SUPPLIED MATERIAL Block Start

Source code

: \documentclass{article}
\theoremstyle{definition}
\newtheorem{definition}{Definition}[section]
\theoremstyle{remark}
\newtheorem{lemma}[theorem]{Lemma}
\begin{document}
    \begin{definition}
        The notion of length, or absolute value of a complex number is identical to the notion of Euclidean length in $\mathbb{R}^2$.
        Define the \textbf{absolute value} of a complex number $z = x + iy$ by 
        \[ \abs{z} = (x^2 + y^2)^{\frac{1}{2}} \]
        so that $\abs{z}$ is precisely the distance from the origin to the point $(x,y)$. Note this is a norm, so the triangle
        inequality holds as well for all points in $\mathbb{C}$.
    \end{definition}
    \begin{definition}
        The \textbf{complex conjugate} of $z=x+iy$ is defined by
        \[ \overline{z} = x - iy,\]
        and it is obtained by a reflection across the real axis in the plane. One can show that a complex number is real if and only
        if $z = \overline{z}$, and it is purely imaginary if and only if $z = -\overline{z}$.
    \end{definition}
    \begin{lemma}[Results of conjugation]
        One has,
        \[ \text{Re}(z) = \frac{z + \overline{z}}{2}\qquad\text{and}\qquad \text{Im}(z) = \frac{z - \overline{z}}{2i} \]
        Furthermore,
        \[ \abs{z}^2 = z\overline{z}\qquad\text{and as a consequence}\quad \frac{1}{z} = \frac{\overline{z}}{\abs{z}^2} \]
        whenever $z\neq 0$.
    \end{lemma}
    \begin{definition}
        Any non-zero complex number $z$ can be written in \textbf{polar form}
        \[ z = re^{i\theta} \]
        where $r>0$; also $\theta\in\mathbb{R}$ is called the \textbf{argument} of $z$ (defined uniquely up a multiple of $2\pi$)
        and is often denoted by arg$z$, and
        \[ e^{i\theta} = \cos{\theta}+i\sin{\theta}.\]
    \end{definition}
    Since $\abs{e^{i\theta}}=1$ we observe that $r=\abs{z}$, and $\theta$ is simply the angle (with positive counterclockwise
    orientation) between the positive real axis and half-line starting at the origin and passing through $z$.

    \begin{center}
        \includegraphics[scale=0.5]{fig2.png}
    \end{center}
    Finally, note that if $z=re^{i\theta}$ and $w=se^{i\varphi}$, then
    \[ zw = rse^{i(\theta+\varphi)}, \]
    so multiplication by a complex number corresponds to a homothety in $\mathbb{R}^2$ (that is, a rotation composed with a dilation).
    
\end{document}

SUPPLIED MATERIAL Block End

WHAT IS REQUIRED ::
Write the data out again in full and exactly.

REPLY ::
Source code

: \documentclass{article}
\theoremstyle{definition}
\newtheorem{definition}{Definition}[section]
\theoremstyle{remark}
\newtheorem{lemma}[theorem]{Lemma}
\begin{document}
    \begin{definition}
        The notion of length, or absolute value of a complex number is identical to the notion of Euclidean length in $\mathbb{R}^2$.
        Define the \textbf{absolute value} of a complex number $z = x + iy$ by 
        \[ \abs{z} = (x^2 + y^2)^{\frac{1}{2}} \]
        so that $\abs{z}$ is precisely the distance from the origin to the point $(x,y)$. Note this is a norm, so the triangle
        inequality holds as well for all points in $\mathbb{C}$.
    \end{definition}
    \begin{definition}
        The \textbf{complex conjugate} of $z=x+iy$ is defined by
        \[ \overline{z} = x - iy,\]
        and it is obtained by a reflection across the real axis in the plane. One can show that a complex number is real if and only
        if $z = \overline{z}$, and it is purely imaginary if and only if $z = -\overline{z}$.
    \end{definition}
    \begin{lemma}[Results of conjugation]
        One has,
        \[ \text{Re}(z) = \frac{z + \overline{z}}{2}\qquad\text{and}\qquad \text{Im}(z) = \frac{z - \overline{z}}{2i} \]
        Furthermore,
        \[ \abs{z}^2 = z\overline{z}\qquad\text{and as a consequence}\quad \frac{1}{z} = \frac{\overline{z}}{\abs{z}^2} \]
        whenever $z\neq 0$.
    \end{lemma}
    \begin{definition}
        Any non-zero complex number $z$ can be written in \textbf{polar form}
        \[ z = re^{i\theta} \]
        where $r>0$; also $\theta\in\mathbb{R}$ is called the \textbf{argument} of $z$ (defined uniquely up a multiple of $2\pi$)
        and is often denoted by arg$z$, and
        \[ e^{i\theta} = \cos{\theta}+i\sin{\theta}.\]
    \end{definition}
    Since $\abs{e^{i\theta}}=1$ we observe that $r=\abs{z}$, and $\theta$ is simply the angle (with positive counterclockwise
    orientation) between the positive real axis and half-line starting at the origin and passing through $z$.

    \begin{center}
        \includegraphics[scale=0.5]{fig2.png}
    \end{center}
    Finally, note that if $z=re^{i\theta}$ and $w=se^{i\varphi}$, then
    \[ zw = rse^{i(\theta+\varphi)}, \]
    so multiplication by a complex number corresponds to a homothety in $\mathbb{R}^2$ (that is, a rotation composed with a dilation).
    
\end{document}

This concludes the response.